Q医療法人が従業員のレクリエーションのために慰安旅行の費用を負担した場合、その費用を福利厚生費として処理することはできますか?

A.一定の要件を満たせば、慰安旅行の費用は福利厚生費となり、参加者に関して給与課税(源泉徴収)をしなくてもいいとされています。あまりに豪華であったり、法人負担が多額であったりすると、福利厚生費として認められず、参加者の給与として課税される場合があります。

1.慰安旅行の費用
 慰安旅行は、医療法人が役員や従業員のレクリエーションのために行うものです。旅行にかかる費用として、鉄道・航空運賃、旅館やホテルの宿泊費、食事代等が挙げられます。

2.福利厚生費として認められる範囲
 慰安旅行が社会通念上、一般的に行われている範囲であるなら、法人が負担する費用は一般的に福利厚生費として全額損金算入が可能です。福利厚生費として認められるためには、次の要件を満たす必要があります。
 (1)旅行費用の法人負担分が少額であること
  法人負担分が10万円程度であれば、福利厚生費として認められます。
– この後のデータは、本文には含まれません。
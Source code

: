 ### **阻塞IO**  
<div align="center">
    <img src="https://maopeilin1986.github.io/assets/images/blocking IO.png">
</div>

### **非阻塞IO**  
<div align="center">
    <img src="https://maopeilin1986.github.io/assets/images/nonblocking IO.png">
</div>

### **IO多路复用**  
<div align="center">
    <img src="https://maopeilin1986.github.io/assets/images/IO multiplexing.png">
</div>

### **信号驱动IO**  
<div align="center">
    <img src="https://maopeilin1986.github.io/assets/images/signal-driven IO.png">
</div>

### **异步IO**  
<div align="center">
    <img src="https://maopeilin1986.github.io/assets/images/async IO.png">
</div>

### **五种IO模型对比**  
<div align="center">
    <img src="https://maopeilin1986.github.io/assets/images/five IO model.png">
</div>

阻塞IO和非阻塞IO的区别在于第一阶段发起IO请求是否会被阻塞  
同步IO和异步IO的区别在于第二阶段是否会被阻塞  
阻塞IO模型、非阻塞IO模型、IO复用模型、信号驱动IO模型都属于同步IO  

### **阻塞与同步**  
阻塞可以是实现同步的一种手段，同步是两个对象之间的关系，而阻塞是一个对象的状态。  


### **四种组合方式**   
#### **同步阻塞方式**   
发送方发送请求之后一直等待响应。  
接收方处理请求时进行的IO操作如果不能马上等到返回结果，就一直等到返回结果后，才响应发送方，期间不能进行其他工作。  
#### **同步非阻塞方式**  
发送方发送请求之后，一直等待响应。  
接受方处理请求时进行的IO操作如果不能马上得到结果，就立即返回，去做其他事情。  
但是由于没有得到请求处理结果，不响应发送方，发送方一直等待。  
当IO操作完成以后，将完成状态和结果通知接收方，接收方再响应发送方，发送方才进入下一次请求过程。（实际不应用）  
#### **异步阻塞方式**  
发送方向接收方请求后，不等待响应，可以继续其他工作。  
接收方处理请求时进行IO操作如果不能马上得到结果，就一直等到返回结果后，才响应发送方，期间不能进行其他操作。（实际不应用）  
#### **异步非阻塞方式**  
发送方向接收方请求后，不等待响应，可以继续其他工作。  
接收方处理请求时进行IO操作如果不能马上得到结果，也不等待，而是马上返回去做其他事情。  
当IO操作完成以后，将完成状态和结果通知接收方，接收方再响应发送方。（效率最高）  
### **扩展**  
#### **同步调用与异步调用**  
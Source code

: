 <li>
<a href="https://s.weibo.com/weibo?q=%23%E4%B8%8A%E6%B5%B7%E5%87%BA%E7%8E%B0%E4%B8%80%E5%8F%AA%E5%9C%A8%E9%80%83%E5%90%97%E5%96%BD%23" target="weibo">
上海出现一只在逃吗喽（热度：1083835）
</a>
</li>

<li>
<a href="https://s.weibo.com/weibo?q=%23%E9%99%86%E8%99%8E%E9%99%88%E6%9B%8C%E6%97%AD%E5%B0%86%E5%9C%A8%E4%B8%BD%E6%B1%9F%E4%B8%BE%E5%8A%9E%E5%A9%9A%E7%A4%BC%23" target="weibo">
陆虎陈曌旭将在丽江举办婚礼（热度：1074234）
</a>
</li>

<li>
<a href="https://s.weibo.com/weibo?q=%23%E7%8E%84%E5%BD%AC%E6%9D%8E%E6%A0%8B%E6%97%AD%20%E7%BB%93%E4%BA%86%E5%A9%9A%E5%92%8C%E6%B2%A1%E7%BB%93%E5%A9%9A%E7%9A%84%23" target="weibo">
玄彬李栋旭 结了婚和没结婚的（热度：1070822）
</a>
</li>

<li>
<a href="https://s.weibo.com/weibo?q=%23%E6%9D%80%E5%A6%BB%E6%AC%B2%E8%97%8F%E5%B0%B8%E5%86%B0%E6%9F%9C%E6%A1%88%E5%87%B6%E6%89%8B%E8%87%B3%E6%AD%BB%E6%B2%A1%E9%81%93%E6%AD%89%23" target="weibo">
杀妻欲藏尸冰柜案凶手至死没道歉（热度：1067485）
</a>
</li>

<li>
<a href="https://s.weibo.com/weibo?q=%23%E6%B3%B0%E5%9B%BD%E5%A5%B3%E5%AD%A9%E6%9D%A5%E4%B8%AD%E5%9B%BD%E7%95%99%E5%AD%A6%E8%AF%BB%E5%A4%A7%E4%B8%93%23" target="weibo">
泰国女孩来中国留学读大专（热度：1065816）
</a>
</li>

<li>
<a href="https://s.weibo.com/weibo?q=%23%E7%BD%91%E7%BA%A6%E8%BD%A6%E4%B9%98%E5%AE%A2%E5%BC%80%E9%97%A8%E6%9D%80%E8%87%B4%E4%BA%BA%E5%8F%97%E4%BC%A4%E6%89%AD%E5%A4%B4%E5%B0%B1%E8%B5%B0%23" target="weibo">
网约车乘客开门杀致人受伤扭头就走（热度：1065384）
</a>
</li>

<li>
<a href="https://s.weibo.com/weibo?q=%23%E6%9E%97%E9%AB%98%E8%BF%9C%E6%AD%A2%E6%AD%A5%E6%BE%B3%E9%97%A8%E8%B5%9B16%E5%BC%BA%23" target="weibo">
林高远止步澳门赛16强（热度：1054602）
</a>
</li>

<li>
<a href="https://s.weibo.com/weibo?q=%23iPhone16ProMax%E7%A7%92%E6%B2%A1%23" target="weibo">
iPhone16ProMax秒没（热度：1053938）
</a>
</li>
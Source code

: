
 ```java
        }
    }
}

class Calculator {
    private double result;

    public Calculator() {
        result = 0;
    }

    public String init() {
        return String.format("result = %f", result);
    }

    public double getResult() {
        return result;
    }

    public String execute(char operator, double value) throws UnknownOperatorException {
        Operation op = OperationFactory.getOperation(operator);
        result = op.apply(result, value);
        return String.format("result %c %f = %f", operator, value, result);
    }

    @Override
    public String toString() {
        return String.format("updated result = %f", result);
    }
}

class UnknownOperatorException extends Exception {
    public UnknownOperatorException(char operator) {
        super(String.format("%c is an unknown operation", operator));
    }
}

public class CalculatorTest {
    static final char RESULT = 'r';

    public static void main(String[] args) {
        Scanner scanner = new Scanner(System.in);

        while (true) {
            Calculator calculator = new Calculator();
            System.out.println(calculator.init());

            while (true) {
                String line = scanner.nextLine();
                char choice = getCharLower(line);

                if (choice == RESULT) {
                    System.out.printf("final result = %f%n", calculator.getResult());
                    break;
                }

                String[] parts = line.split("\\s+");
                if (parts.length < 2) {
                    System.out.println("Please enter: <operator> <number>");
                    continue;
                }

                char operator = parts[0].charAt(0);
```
旅行そのものは豪華なも
のである場合や、従業員負担分がない場合でも、法人負担分が10万円以内であるか否かが目安となります。
 (2)旅行中の行事が一般的であること
  たとえ1泊2日の格安旅行でも、例えば全員参加のゴルフ大会が開催されるのであれば、一般的であるとはいえません。
 (3)旅行の期間が4泊5日以内であること
  海外旅行であれば、機内泊は除き、外国での滞在日数が4泊5日以内であること。
 (4)全ての従業員を対象とする旅行であり、参加する従業員の割合が50%以上であること
  支店や工場ごとに実施される旅行であれば、職場ごとの人数の半数以上が参加することが必要です。
 (5)自己都合により参加しなかった人に金銭を支給しないこと
 これらの要件を全て満たしている場合でも、次のような旅行は従業員のレクリエーションのための
旅行として扱われず、給与や交際費等として処理しなければなりません。
・役員のみで実施する旅行
・実質的に私的旅行と認められる旅行
・金銭との選択が可能な旅行
・取引先に対する接待・供応・慰安等のための旅行
 なお、慰安旅行に従業員の家族が同行する場合には、社会通念上、家族分は一般的な慰安旅行と認
められませんので、本人負担とするのがいいと思われます。